Der Umsatz mit Industriechemikalien zog um 25 Prozent an und erreichte einen neuen Rekordwert von 88,3 Milliarden US$. Die Preisentwicklung schlug auch auf chemische Endprodukte durch, sodass der Gesamtumsatz der chemischen Industrie in Brasilien um 27 Prozent auf einen neuen Höchstwert von 187 Milliarden US$ anstieg.
Brasiliens Industrie produzierte 2022 etwas weniger Industriechemikalien als im Vorjahr. Die Produktionskapazitäten werden schon seit langem suboptimal ausgelastet: im Jahresdurchschnitt 2022 nur zu etwa 70 Prozent, und damit deutlich unter der wirtschaftlich sinnvollen Mindestauslastung von 80 Prozent. Um die hohe und stark steigende Importabhängigkeit bei Basischemikalien zu drosseln, muss die Regierung für Vorhersehbarkeit sorgen und Investitionsanreize setzen.
Düngerproduzenten setzen auf Nachhaltigkeit
Für den Düngemittelsektor legte die Regierung im März 2022 ein Förderprogramm auf. Brasiliens Hersteller investieren bereits und achten dabei verstärkt auf den CO₂-Fußabdruck ihrer Düngemittel. Die Petrochemiegruppe Unigel pachtete zwei Stickstoffdünger-Anlagen des halbstaatlichen Ölkonzerns Petrobras in Laranjeiras (Sergipe) und in Camaçari (Bahia) und nahm den Betrieb im Jahr 2021 auf. Seit Mitte 2022 errichtet Unigel am Standort Camaçari Brasiliens erste Elektrolyseanlage zur Produktion von Ammoniak aus grünem Wasserstoff im Industriemaßstab. Ab 2024 soll die Anlage 60.000 Tonnen Ammoniak pro Jahr erzeugen. Bis 2025 wird die Kapazität dann vervierfacht. Dagegen setzt der norwegische Konzern Yara auf Biomethan und schloss langfristige Lieferverträge mit dem Bioethanolkonzern Raízen.
Die Zukunft von zwei weiteren Stickstoffdünger-Anlagen von Petrobras ist noch nicht geklärt. Gegebenenfalls wird der Konzern die Anlage UFN III in Três Lagoas (Mato Grosso do Sul) selbst fertigstellen und in Betrieb nehmen. Das Werk in Araucária (Paraná) ist bereits seit dem 1. Halbjahr 2020 außer Betrieb.

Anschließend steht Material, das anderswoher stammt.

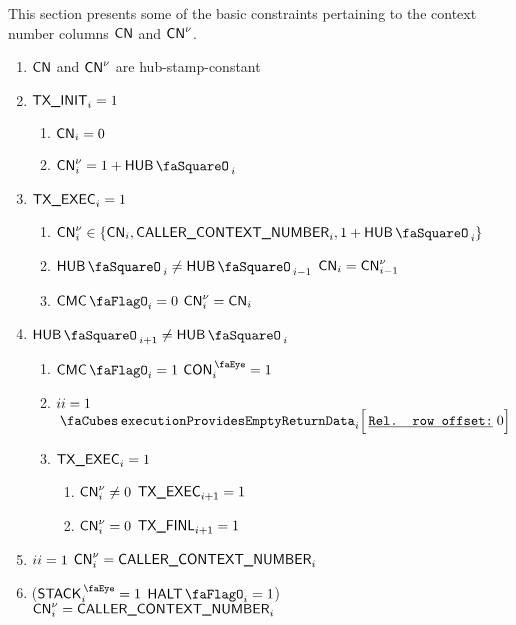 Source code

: This section presents some of the basic constraints pertaining to the context number columns $\textsf{CN}$ and $\textsf{CN}^{\nu}$.
\begin{enumerate}
	\item $\textsf{CN}$ and $\textsf{CN}^{\nu}$ are hub-stamp-constant
	\item \If $\textsf{TX}\textsf{\_INIT}_{i} = 1$ \Then
		\begin{enumerate}
			\item $\textsf{CN}     _{i} = 0$
			\item $\cn\new _{i} = 1 + \hubStamp_{i}$
		\end{enumerate}
	\item \If $\textsf{TX}\textsf{\_EXEC}_{i} = 1$ \Then 
		\begin{enumerate}
			\item\label{next context number}
				$\cn\new_{i} \in \{ \cn_{i}, \caller_{i}, 1 + \hubStamp_{i} \}$
			\item \If $\hubStamp_{i} \neq \hubStamp_{i - 1}$ \Then $\textsf{CN}_{i} = \textsf{CN}^{\nu}_{i - 1}$
			\item \If $\cmc_{i} = 0$ \Then $\textsf{CN}^{\nu}_{i} = \textsf{CN}_{i}$
		\end{enumerate}
	\item \If $\hubStamp_{i + 1} \neq \hubStamp_{i}$ \Then
		\begin{enumerate}
			\item \label{hub: generalities: context: whenever the context may change the final row is a context row}
				\If $\cmc_{i}    = 1$ \Then $\peekContext_{i} = 1$
			\item \label{hub: generalities: context: exceptions lead to providing empty return data}
				\If $\xAhoy_{i}  = 1$ \Then $\executionProvidesEmptyReturnData {i}{0} $
			\item \label{hub: generalities: context: how to trigger finalization phase} \If $\textsf{TX}\textsf{\_EXEC}_{i} = 1$
				\begin{enumerate}
				        \item \If $\textsf{CN}^{\nu}_{i} \neq 0$ \Then $\textsf{TX}\textsf{\_EXEC}_{i + 1} = 1$
				        \item \If $\textsf{CN}^{\nu}_{i} =    0$ \Then $\textsf{TX}\textsf{\_FINL}_{i + 1} = 1$
				\end{enumerate}
		\end{enumerate}
	\item \If $\xAhoy_{i} = 1$ \Then $\textsf{CN}^{\nu}_{i} = \textsf{CALLER\_CONTEXT\_NUMBER}_{i}$
	\item \If \big($\peekStack_{i} = 1$ \et $\haltFlag_{i} = 1$\big) \Then $\textsf{CN}^{\nu}_{i} = \textsf{CALLER\_CONTEXT\_NUMBER}_{i}$
\end{enumerate}
\saNote{} \label{hub: generalities: context: consequences of CMC and XAHOY}
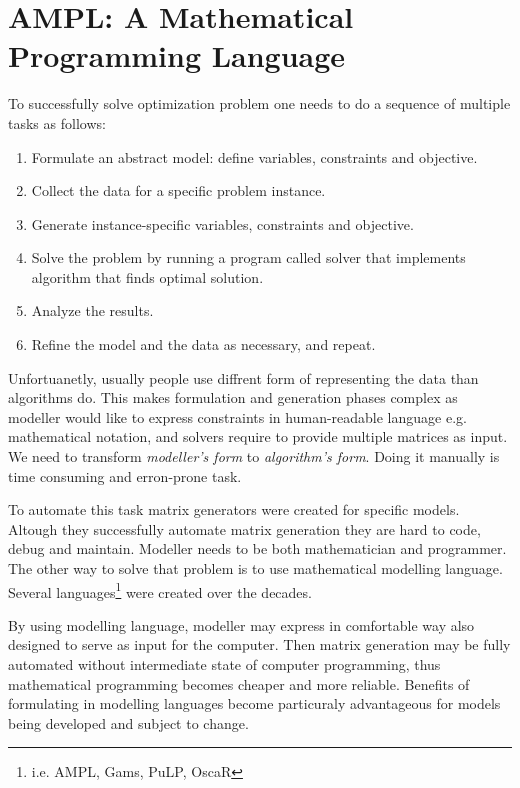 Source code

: \section{AMPL: A Mathematical Programming Language}
\label{sec:ampl:ampl}

To successfully solve optimization problem one needs to do a sequence of multiple tasks as follows:

\begin{enumerate}
  \item Formulate an abstract model: define variables, constraints and objective.
  \item Collect the data for a specific problem instance.
  \item Generate instance-specific variables, constraints and objective.
  \item Solve the problem by running a program called solver that implements algorithm that finds optimal solution.
  \item Analyze the results.
  \item Refine the model and the data as necessary, and repeat.
\end{enumerate}

Unfortuanetly, usually people use diffrent form of representing the data than algorithms do. This makes formulation and generation phases complex as modeller would like to express constraints in human-readable language e.g. mathematical notation, and solvers require to provide multiple matrices as input. We need to transform \emph{modeller's form} to \emph{algorithm's form}. Doing it manually is time consuming and erron-prone task.

To automate this task matrix generators were created for specific models. Altough they successfully automate matrix generation they are hard to code, debug and maintain. Modeller needs to be both mathematician and programmer. The other way to solve that problem is to use mathematical modelling language. Several languages\footnote{i.e. AMPL\cite{Fourer2002}, Gams\cite{Gams}, PuLP\cite{PuLP}, OscaR\cite{OscaR}} were created over the decades. 

By using modelling language, modeller may express in comfortable way also designed to serve as input for the computer. Then matrix generation may be fully automated without intermediate state of computer programming, thus mathematical programming becomes cheaper and more reliable. Benefits of formulating in modelling languages become particuraly advantageous for models being developed and subject to change.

Markt für Agrarchemie wird weiter wachsen
Nach zwei schlechteren Erntejahren soll das Jahr 2023 neue Rekordzahlen bringen, was die Gesamtkonjunktur stützen dürfte. Das Wirtschaftsinstitut FGV erwartet, dass die Wertschöpfung des Agrarsektors um 8 Prozent zulegen wird. Sorgen bereiten jedoch die stark gestiegenen Kosten.
Mit bis zu drei Ernten pro Jahr und stets wachsenden Anbauflächen bleibt Brasilien der weltweit wichtigste Markt für Pflanzenschutzmittel. Im Jahr 2022 stieg der Branchenumsatz gerechnet in US-Dollar um 38 Prozent auf 20,7 Milliarden US$ an. Laut Branchenverband Sindiveg führten hohe Preissteigerungen bei den zu 90 Prozent importierten Wirkstoffen zu einer Kostensteigerung pro Hektar um 28 Prozent. Für 2023 prognostizieren Branchenexperten eine erneute Ausweitung der behandelten Agrarflächen und somit eine weiter steigende Nachfrage.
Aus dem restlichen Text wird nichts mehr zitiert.